--- WORK REQUEST ---
Starting at the first line of the listing below, repeat each line up to and including the one containing "- Notes and metadata input". Leave out pictures.

··········

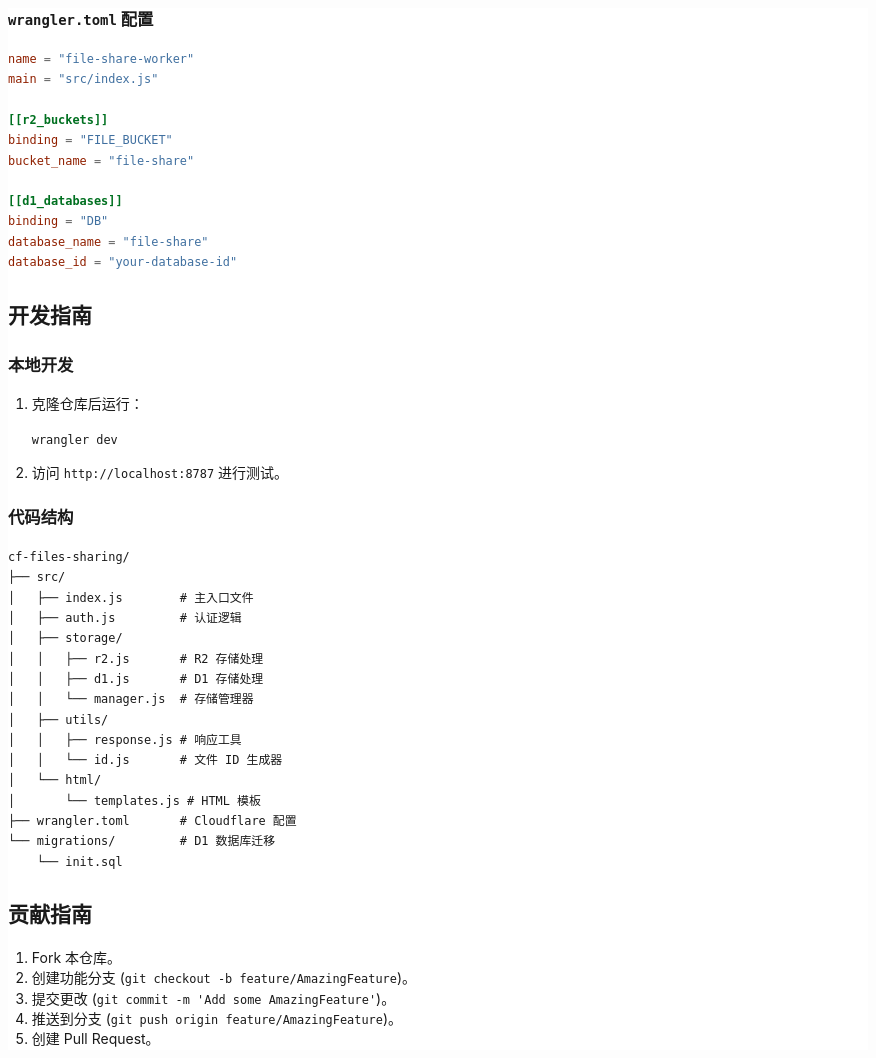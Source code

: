### `wrangler.toml` 配置

```toml
name = "file-share-worker"
main = "src/index.js"

[[r2_buckets]]
binding = "FILE_BUCKET"
bucket_name = "file-share"

[[d1_databases]]
binding = "DB"
database_name = "file-share"
database_id = "your-database-id"
```

## 开发指南

### 本地开发

1. 克隆仓库后运行：

   ```bash
   wrangler dev
   ```

2. 访问 `http://localhost:8787` 进行测试。

### 代码结构

```
cf-files-sharing/
├── src/
│   ├── index.js        # 主入口文件
│   ├── auth.js         # 认证逻辑
│   ├── storage/
│   │   ├── r2.js       # R2 存储处理
│   │   ├── d1.js       # D1 存储处理
│   │   └── manager.js  # 存储管理器
│   ├── utils/
│   │   ├── response.js # 响应工具
│   │   └── id.js       # 文件 ID 生成器
│   └── html/
│       └── templates.js # HTML 模板
├── wrangler.toml       # Cloudflare 配置
└── migrations/         # D1 数据库迁移
    └── init.sql
```

## 贡献指南

1. Fork 本仓库。
2. 创建功能分支 (`git checkout -b feature/AmazingFeature`)。
3. 提交更改 (`git commit -m 'Add some AmazingFeature'`)。
4. 推送到分支 (`git push origin feature/AmazingFeature`)。
5. 创建 Pull Request。
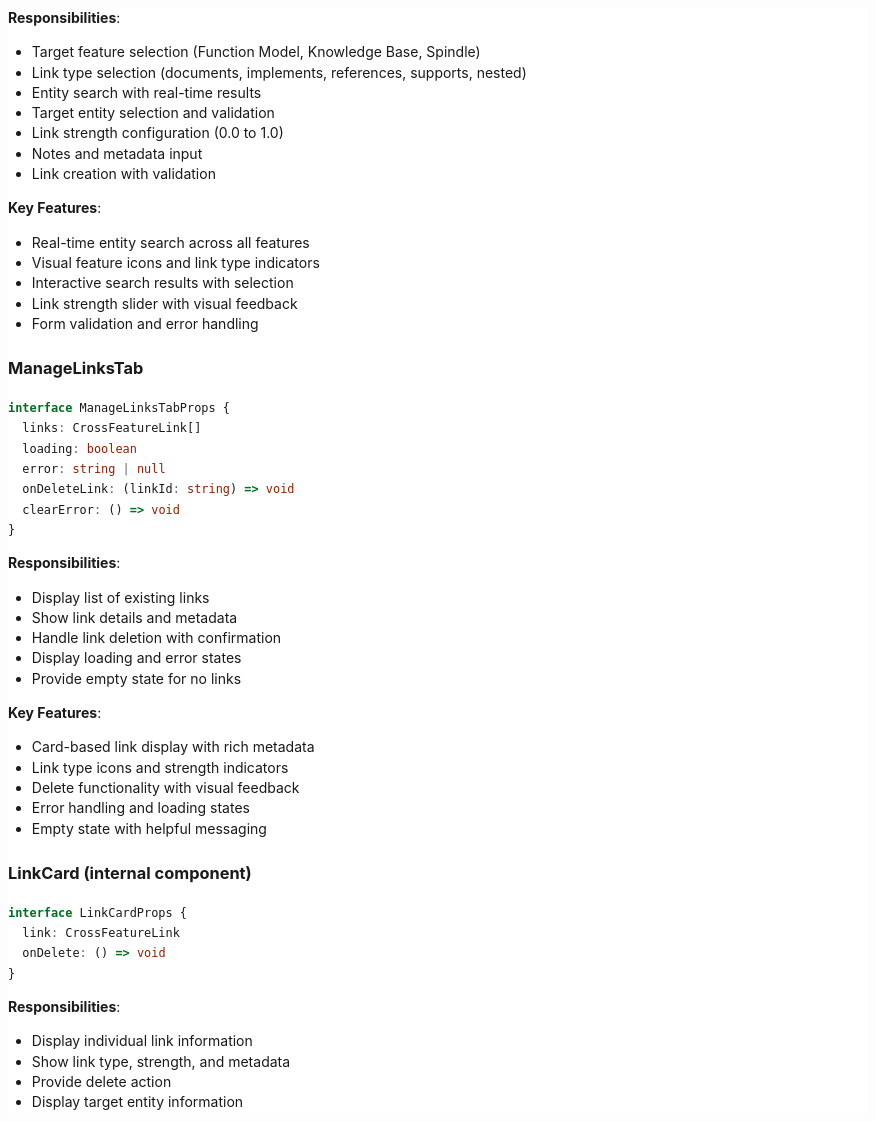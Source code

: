**Responsibilities**:
- Target feature selection (Function Model, Knowledge Base, Spindle)
- Link type selection (documents, implements, references, supports, nested)
- Entity search with real-time results
- Target entity selection and validation
- Link strength configuration (0.0 to 1.0)
- Notes and metadata input
- Link creation with validation

**Key Features**:
- Real-time entity search across all features
- Visual feature icons and link type indicators
- Interactive search results with selection
- Link strength slider with visual feedback
- Form validation and error handling

### **ManageLinksTab**
```typescript
interface ManageLinksTabProps {
  links: CrossFeatureLink[]
  loading: boolean
  error: string | null
  onDeleteLink: (linkId: string) => void
  clearError: () => void
}
```

**Responsibilities**:
- Display list of existing links
- Show link details and metadata
- Handle link deletion with confirmation
- Display loading and error states
- Provide empty state for no links

**Key Features**:
- Card-based link display with rich metadata
- Link type icons and strength indicators
- Delete functionality with visual feedback
- Error handling and loading states
- Empty state with helpful messaging

### **LinkCard** (internal component)
```typescript
interface LinkCardProps {
  link: CrossFeatureLink
  onDelete: () => void
}
```

**Responsibilities**:
- Display individual link information
- Show link type, strength, and metadata
- Provide delete action
- Display target entity information

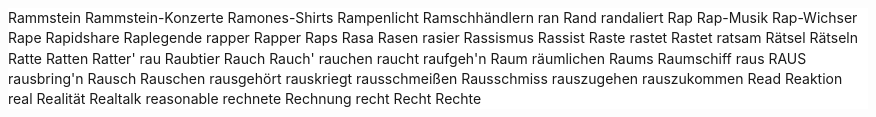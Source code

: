 Rammstein
Rammstein-Konzerte
Ramones-Shirts
Rampenlicht
Ramschhändlern
ran
Rand
randaliert
Rap
Rap-Musik
Rap-Wichser
Rape
Rapidshare
Raplegende
rapper
Rapper
Raps
Rasa
Rasen
rasier
Rassismus
Rassist
Raste
rastet
Rastet
ratsam
Rätsel
Rätseln
Ratte
Ratten
Ratter'
rau
Raubtier
Rauch
Rauch'
rauchen
raucht
raufgeh'n
Raum
räumlichen
Raums
Raumschiff
raus
RAUS
rausbring'n
Rausch
Rauschen
rausgehört
rauskriegt
rausschmeißen
Rausschmiss
rauszugehen
rauszukommen
Read
Reaktion
real
Realität
Realtalk
reasonable
rechnete
Rechnung
recht
Recht
Rechte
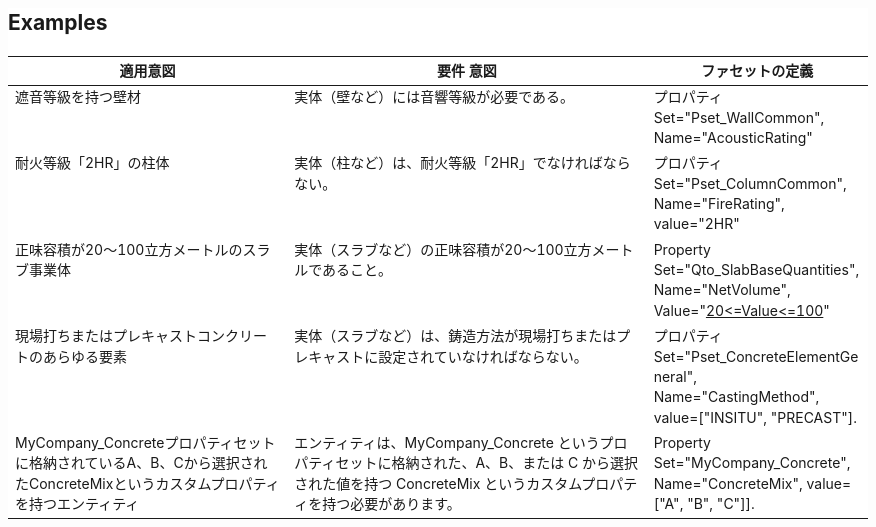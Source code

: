 ## Examples

| 適用意図 | 要件 意図 | ファセットの定義 |
| ---------------------------------------------------------------------------------------------------------------------------- | ------------------------------------------------------------------------------------------------------------------------------------------------ | --------------------------------------------------------------------------------------------------- |
| 遮音等級を持つ壁材 | 実体（壁など）には音響等級が必要である。 | プロパティ Set="Pset_WallCommon", Name="AcousticRating" |
| 耐火等級「2HR」の柱体 | 実体（柱など）は、耐火等級「2HR」でなければならない。 | プロパティ Set="Pset_ColumnCommon", Name="FireRating", value="2HR" |
| 正味容積が20～100立方メートルのスラブ事業体 | 実体（スラブなど）の正味容積が20～100立方メートルであること。 | Property Set="Qto_SlabBaseQuantities", Name="NetVolume", Value="[20<=Value<=100](restrictions.md)" |
| 現場打ちまたはプレキャストコンクリートのあらゆる要素 | 実体（スラブなど）は、鋳造方法が現場打ちまたはプレキャストに設定されていなければならない。 | プロパティ Set="Pset_ConcreteElementGeneral", Name="CastingMethod", value=["INSITU", "PRECAST"]. |
| MyCompany_Concreteプロパティセットに格納されているA、B、Cから選択されたConcreteMixというカスタムプロパティを持つエンティティ | エンティティは、MyCompany_Concrete というプロパティセットに格納された、A、B、または C から選択された値を持つ ConcreteMix というカスタムプロパティを持つ必要があります。 | Property Set="MyCompany_Concrete", Name="ConcreteMix", value=["A", "B", "C"]]. |

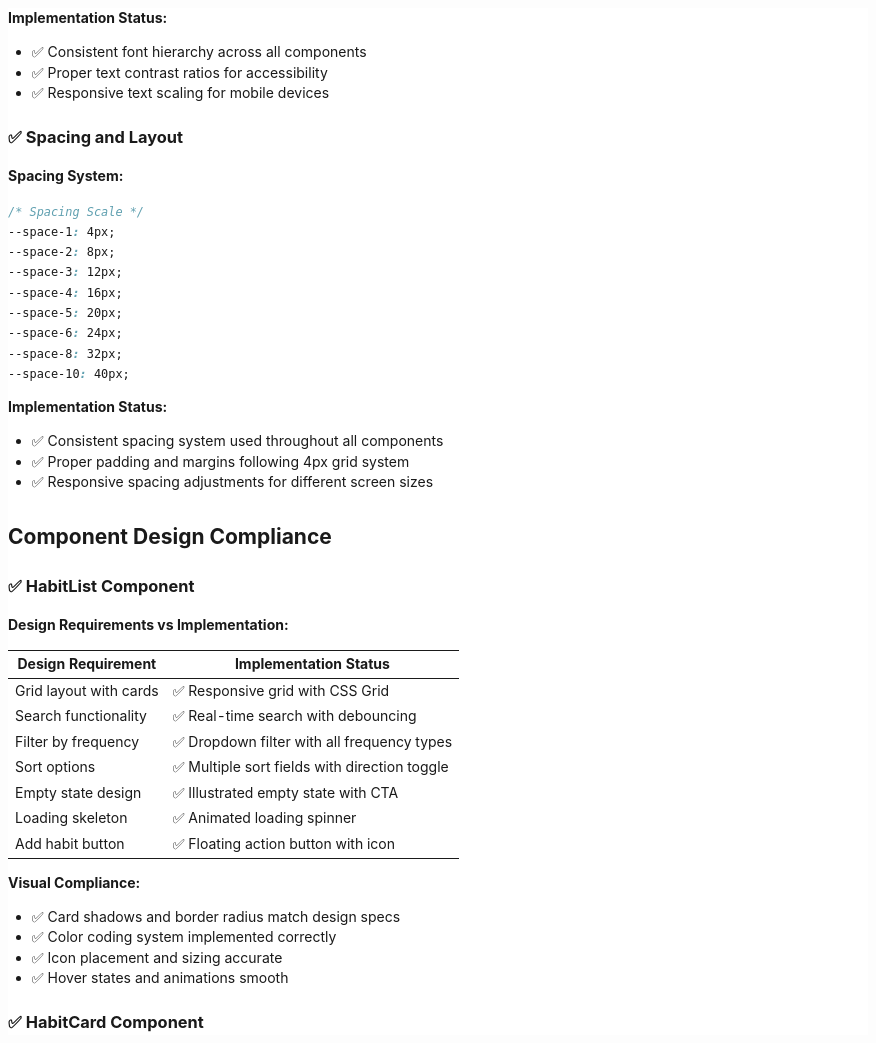 **Implementation Status:**
- ✅ Consistent font hierarchy across all components
- ✅ Proper text contrast ratios for accessibility
- ✅ Responsive text scaling for mobile devices

### ✅ Spacing and Layout

**Spacing System:**
```css
/* Spacing Scale */
--space-1: 4px;
--space-2: 8px;
--space-3: 12px;
--space-4: 16px;
--space-5: 20px;
--space-6: 24px;
--space-8: 32px;
--space-10: 40px;
```

**Implementation Status:**
- ✅ Consistent spacing system used throughout all components
- ✅ Proper padding and margins following 4px grid system
- ✅ Responsive spacing adjustments for different screen sizes

## Component Design Compliance

### ✅ HabitList Component

**Design Requirements vs Implementation:**

| Design Requirement | Implementation Status |
|-------------------|----------------------|
| Grid layout with cards | ✅ Responsive grid with CSS Grid |
| Search functionality | ✅ Real-time search with debouncing |
| Filter by frequency | ✅ Dropdown filter with all frequency types |
| Sort options | ✅ Multiple sort fields with direction toggle |
| Empty state design | ✅ Illustrated empty state with CTA |
| Loading skeleton | ✅ Animated loading spinner |
| Add habit button | ✅ Floating action button with icon |

**Visual Compliance:**
- ✅ Card shadows and border radius match design specs
- ✅ Color coding system implemented correctly
- ✅ Icon placement and sizing accurate
- ✅ Hover states and animations smooth

### ✅ HabitCard Component
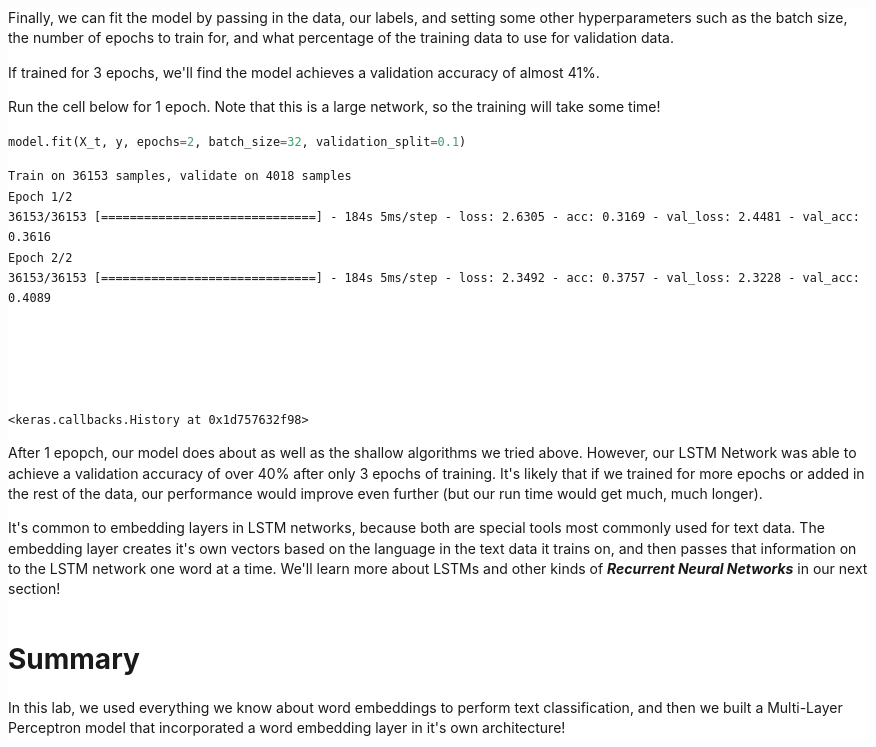 
Finally, we can fit the model by passing in the data, our labels, and setting some other hyperparameters such as the batch size, the number of epochs to train for, and what percentage of the training data to use for validation data. 

If trained for 3 epochs, we'll find the model achieves a validation accuracy of almost 41%. 

Run the cell below for 1 epoch. Note that this is a large network, so the training will take some time!


```python
model.fit(X_t, y, epochs=2, batch_size=32, validation_split=0.1)
```

    Train on 36153 samples, validate on 4018 samples
    Epoch 1/2
    36153/36153 [==============================] - 184s 5ms/step - loss: 2.6305 - acc: 0.3169 - val_loss: 2.4481 - val_acc: 0.3616
    Epoch 2/2
    36153/36153 [==============================] - 184s 5ms/step - loss: 2.3492 - acc: 0.3757 - val_loss: 2.3228 - val_acc: 0.4089
    




    <keras.callbacks.History at 0x1d757632f98>



After 1 epopch, our model does about as well as the shallow algorithms we tried above. However, our LSTM Network was able to achieve a validation accuracy of over 40% after only 3 epochs of training. It's likely that if we trained for more epochs or added in the rest of the data, our performance would improve even further (but our run time would get much, much longer). 

It's common to embedding layers in LSTM networks, because both are special tools most commonly used for text data. The embedding layer creates it's own vectors based on the language in the text data it trains on, and then passes that information on to the LSTM network one word at a time. We'll learn more about LSTMs and other kinds of **_Recurrent Neural Networks_** in our next section!

# Summary

In this lab, we used everything we know about word embeddings to perform text classification, and then we built a Multi-Layer Perceptron model that incorporated a word embedding layer in it's own architecture!
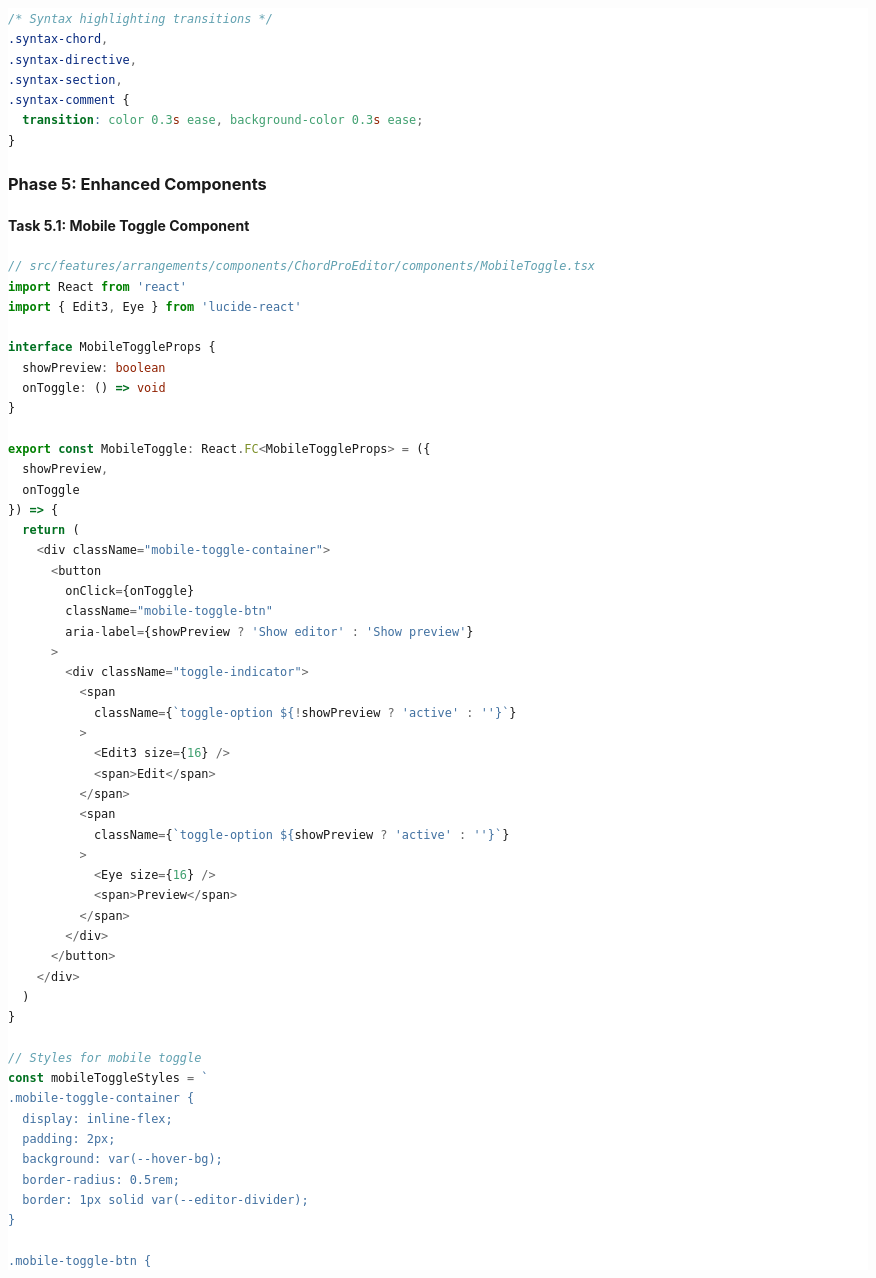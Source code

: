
 ```css
/* Syntax highlighting transitions */
.syntax-chord,
.syntax-directive,
.syntax-section,
.syntax-comment {
  transition: color 0.3s ease, background-color 0.3s ease;
}
```

### Phase 5: Enhanced Components

#### Task 5.1: Mobile Toggle Component
```typescript
// src/features/arrangements/components/ChordProEditor/components/MobileToggle.tsx
import React from 'react'
import { Edit3, Eye } from 'lucide-react'

interface MobileToggleProps {
  showPreview: boolean
  onToggle: () => void
}

export const MobileToggle: React.FC<MobileToggleProps> = ({ 
  showPreview, 
  onToggle 
}) => {
  return (
    <div className="mobile-toggle-container">
      <button
        onClick={onToggle}
        className="mobile-toggle-btn"
        aria-label={showPreview ? 'Show editor' : 'Show preview'}
      >
        <div className="toggle-indicator">
          <span 
            className={`toggle-option ${!showPreview ? 'active' : ''}`}
          >
            <Edit3 size={16} />
            <span>Edit</span>
          </span>
          <span 
            className={`toggle-option ${showPreview ? 'active' : ''}`}
          >
            <Eye size={16} />
            <span>Preview</span>
          </span>
        </div>
      </button>
    </div>
  )
}

// Styles for mobile toggle
const mobileToggleStyles = `
.mobile-toggle-container {
  display: inline-flex;
  padding: 2px;
  background: var(--hover-bg);
  border-radius: 0.5rem;
  border: 1px solid var(--editor-divider);
}

.mobile-toggle-btn {
```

··········

--- EXERCISE RESPONSE ---
Source code

:### `wrangler.toml` 配置

```toml
name = "file-share-worker"
main = "src/index.js"

[[r2_buckets]]
binding = "FILE_BUCKET"
bucket_name = "file-share"

[[d1_databases]]
binding = "DB"
database_name = "file-share"
database_id = "your-database-id"
```

## 开发指南

### 本地开发

1. 克隆仓库后运行：

   ```bash
   wrangler dev
   ```

2. 访问 `http://localhost:8787` 进行测试。

### 代码结构

```
cf-files-sharing/
├── src/
│   ├── index.js        # 主入口文件
│   ├── auth.js         # 认证逻辑
│   ├── storage/
│   │   ├── r2.js       # R2 存储处理
│   │   ├── d1.js       # D1 存储处理
│   │   └── manager.js  # 存储管理器
│   ├── utils/
│   │   ├── response.js # 响应工具
│   │   └── id.js       # 文件 ID 生成器
│   └── html/
│       └── templates.js # HTML 模板
├── wrangler.toml       # Cloudflare 配置
└── migrations/         # D1 数据库迁移
    └── init.sql
```

## 贡献指南

1. Fork 本仓库。
2. 创建功能分支 (`git checkout -b feature/AmazingFeature`)。
3. 提交更改 (`git commit -m 'Add some AmazingFeature'`)。
4. 推送到分支 (`git push origin feature/AmazingFeature`)。
5. 创建 Pull Request。
Source code

:**Responsibilities**:
- Target feature selection (Function Model, Knowledge Base, Spindle)
- Link type selection (documents, implements, references, supports, nested)
- Entity search with real-time results
- Target entity selection and validation
- Link strength configuration (0.0 to 1.0)
- Notes and metadata input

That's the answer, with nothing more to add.